> [Work order]
The listing below needs to be copied in full, exactly.

(Beginning of Supplied entries)

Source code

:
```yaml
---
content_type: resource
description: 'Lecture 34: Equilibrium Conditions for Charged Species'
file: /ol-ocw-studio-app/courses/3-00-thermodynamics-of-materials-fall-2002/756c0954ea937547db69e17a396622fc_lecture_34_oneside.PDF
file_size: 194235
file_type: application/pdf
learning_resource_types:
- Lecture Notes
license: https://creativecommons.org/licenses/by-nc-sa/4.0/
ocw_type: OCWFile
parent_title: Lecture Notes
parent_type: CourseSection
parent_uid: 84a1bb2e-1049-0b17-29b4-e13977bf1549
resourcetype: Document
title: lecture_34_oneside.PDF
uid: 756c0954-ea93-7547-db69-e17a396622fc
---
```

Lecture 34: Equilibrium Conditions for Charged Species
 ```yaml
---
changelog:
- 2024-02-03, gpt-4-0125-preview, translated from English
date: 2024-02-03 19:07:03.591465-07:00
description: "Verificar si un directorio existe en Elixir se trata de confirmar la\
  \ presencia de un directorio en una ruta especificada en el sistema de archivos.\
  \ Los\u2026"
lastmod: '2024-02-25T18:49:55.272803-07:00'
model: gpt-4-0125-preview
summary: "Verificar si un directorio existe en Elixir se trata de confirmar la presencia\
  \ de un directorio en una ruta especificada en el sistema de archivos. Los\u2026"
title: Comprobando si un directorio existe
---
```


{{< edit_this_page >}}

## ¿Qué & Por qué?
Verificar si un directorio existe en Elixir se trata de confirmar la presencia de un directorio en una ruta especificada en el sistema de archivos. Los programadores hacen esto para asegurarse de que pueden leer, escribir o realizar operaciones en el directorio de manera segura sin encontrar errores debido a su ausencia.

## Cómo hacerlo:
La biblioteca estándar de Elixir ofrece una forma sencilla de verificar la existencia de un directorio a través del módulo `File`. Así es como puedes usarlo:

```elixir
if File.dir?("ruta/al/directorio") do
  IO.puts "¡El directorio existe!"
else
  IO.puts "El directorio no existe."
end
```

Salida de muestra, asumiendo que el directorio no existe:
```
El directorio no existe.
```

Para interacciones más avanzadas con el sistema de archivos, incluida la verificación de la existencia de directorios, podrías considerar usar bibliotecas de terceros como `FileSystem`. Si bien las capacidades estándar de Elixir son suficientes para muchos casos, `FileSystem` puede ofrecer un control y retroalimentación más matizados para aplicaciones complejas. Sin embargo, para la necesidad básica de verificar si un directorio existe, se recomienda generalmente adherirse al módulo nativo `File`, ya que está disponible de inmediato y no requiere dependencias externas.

(End of Supplied entries)

> [Exercise output]
Source code

:
```yaml
---
content_type: resource
description: 'Lecture 34: Equilibrium Conditions for Charged Species'
file: /ol-ocw-studio-app/courses/3-00-thermodynamics-of-materials-fall-2002/756c0954ea937547db69e17a396622fc_lecture_34_oneside.PDF
file_size: 194235
file_type: application/pdf
learning_resource_types:
- Lecture Notes
license: https://creativecommons.org/licenses/by-nc-sa/4.0/
ocw_type: OCWFile
parent_title: Lecture Notes
parent_type: CourseSection
parent_uid: 84a1bb2e-1049-0b17-29b4-e13977bf1549
resourcetype: Document
title: lecture_34_oneside.PDF
uid: 756c0954-ea93-7547-db69-e17a396622fc
---
```

Lecture 34: Equilibrium Conditions for Charged Species
 ```yaml
---
changelog:
- 2024-02-03, gpt-4-0125-preview, translated from English
date: 2024-02-03 19:07:03.591465-07:00
description: "Verificar si un directorio existe en Elixir se trata de confirmar la\
  \ presencia de un directorio en una ruta especificada en el sistema de archivos.\
  \ Los\u2026"
lastmod: '2024-02-25T18:49:55.272803-07:00'
model: gpt-4-0125-preview
summary: "Verificar si un directorio existe en Elixir se trata de confirmar la presencia\
  \ de un directorio en una ruta especificada en el sistema de archivos. Los\u2026"
title: Comprobando si un directorio existe
---
```


{{< edit_this_page >}}

## ¿Qué & Por qué?
Verificar si un directorio existe en Elixir se trata de confirmar la presencia de un directorio en una ruta especificada en el sistema de archivos. Los programadores hacen esto para asegurarse de que pueden leer, escribir o realizar operaciones en el directorio de manera segura sin encontrar errores debido a su ausencia.

## Cómo hacerlo:
La biblioteca estándar de Elixir ofrece una forma sencilla de verificar la existencia de un directorio a través del módulo `File`. Así es como puedes usarlo:

```elixir
if File.dir?("ruta/al/directorio") do
  IO.puts "¡El directorio existe!"
else
  IO.puts "El directorio no existe."
end
```

Salida de muestra, asumiendo que el directorio no existe:
```
El directorio no existe.
```

Para interacciones más avanzadas con el sistema de archivos, incluida la verificación de la existencia de directorios, podrías considerar usar bibliotecas de terceros como `FileSystem`. Si bien las capacidades estándar de Elixir son suficientes para muchos casos, `FileSystem` puede ofrecer un control y retroalimentación más matizados para aplicaciones complejas. Sin embargo, para la necesidad básica de verificar si un directorio existe, se recomienda generalmente adherirse al módulo nativo `File`, ya que está disponible de inmediato y no requiere dependencias externas.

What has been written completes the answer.